● **Work required**: Repeat, exactly as written, the line with "https://github.com/PeteSKK/site/blob/master/_remix/button.md" and every line that follows it in the material below, ending with the last.

● **Recorded information**:
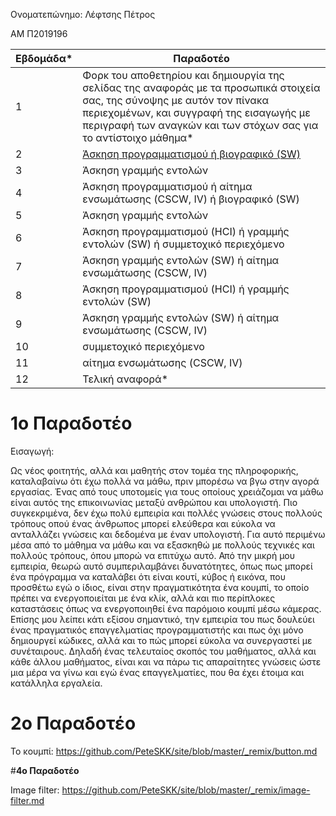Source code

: Ονοματεπώνημο: Λέφτσης Πέτρος

ΑΜ Π2019196



| Εβδομάδα* | Παραδοτέο |
| --- | --- |
| 1 | Φορκ του αποθετηρίου και δημιουργία της σελίδας της αναφοράς με τα προσωπικά στοιχεία σας, της σύνοψης με αυτόν τον πίνακα περιεχομένων, και συγγραφή της εισαγωγής με περιγραφή των αναγκών και των στόχων σας για το αντίστοιχο μάθημα* |
| 2 | [Άσκηση προγραμματισμού ή βιογραφικό  (SW)](#2ο-παραδοτέο) |
| 3 | Άσκηση γραμμής εντολών |
| 4 | Άσκηση προγραμματισμού ή αίτημα ενσωμάτωσης (CSCW, IV) ή βιογραφικό  (SW) |
| 5 | Άσκηση γραμμής εντολών |
| 6 | Άσκηση προγραμματισμού (HCI) ή γραμμής εντολών (SW) ή συμμετοχικό περιεχόμενο |
| 7 | Άσκηση γραμμής εντολών (SW) ή αίτημα ενσωμάτωσης (CSCW, IV) |
| 8 | Άσκηση προγραμματισμού (HCI) ή γραμμής εντολών (SW) |
| 9 | Άσκηση γραμμής εντολών (SW) ή αίτημα ενσωμάτωσης (CSCW, IV) |
| 10 | συμμετοχικό περιεχόμενο |
| 11 | αίτημα ενσωμάτωσης (CSCW, IV) |
| 12 | Τελική αναφορά* |

# __1o Παραδοτέο__

Εισαγωγή: 

Ως νέος φοιτητής, αλλά και μαθητής στον τομέα της πληροφορικής, καταλαβαίνω ότι έχω πολλά να μάθω, πριν μπορέσω να βγω στην αγορά εργασίας. Ένας από τους υποτομείς για τους οποίους χρειάζομαι να μάθω είναι αυτός της επικοινωνίας μεταξύ ανθρώπου και υπολογιστή. Πιο συγκεκριμένα, δεν έχω πολύ εμπειρία και πολλές γνώσεις στους πολλούς τρόπους οπού ένας άνθρωπος μπορεί ελεύθερα και εύκολα να ανταλλάζει γνώσεις και δεδομένα με έναν υπολογιστή. Για αυτό περιμένω μέσα από το μάθημα να μάθω και να εξασκηθώ με πολλούς τεχνικές και πολλούς τρόπους, όπου μπορώ να επιτύχω αυτό. Από την μικρή μου εμπειρία, θεωρώ αυτό συμπεριλαμβάνει δυνατότητες, όπως πως μπορεί ένα πρόγραμμα να καταλάβει ότι είναι κουτί, κύβος ή εικόνα, που προσθέτω εγώ ο ίδιος, είναι στην πραγματικότητα ένα κουμπί, το οποίο πρέπει να ενεργοποιείται με ένα κλίκ, αλλά και πιο περίπλοκες καταστάσεις όπως να ενεργοποιηθεί ένα παρόμοιο κουμπί μέσω κάμερας.  Επίσης μου λείπει κάτι εξίσου σημαντικό, την εμπειρία του πως δουλεύει ένας πραγματικός επαγγελματίας προγραμματιστής και πως όχι μόνο δημιουργεί κώδικες, αλλά και το πώς μπορεί εύκολα να συνεργαστεί με συνέταιρους. Δηλαδή ένας τελευταίος σκοπός του μαθήματος, αλλά και κάθε άλλου μαθήματος, είναι και να πάρω τις απαραίτητες γνώσεις ώστε μια μέρα να γίνω και εγώ ένας επαγγελματίες, που θα έχει έτοιμα και κατάλληλα εργαλεία.

# __2o Παραδοτέο__

Το κουμπί:
https://github.com/PeteSKK/site/blob/master/_remix/button.md

#__4o Παραδοτέο__

Image filter:
https://github.com/PeteSKK/site/blob/master/_remix/image-filter.md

● **Completed exercise**:
https://github.com/PeteSKK/site/blob/master/_remix/button.md

#__4o Παραδοτέο__

Image filter:
https://github.com/PeteSKK/site/blob/master/_remix/image-filter.md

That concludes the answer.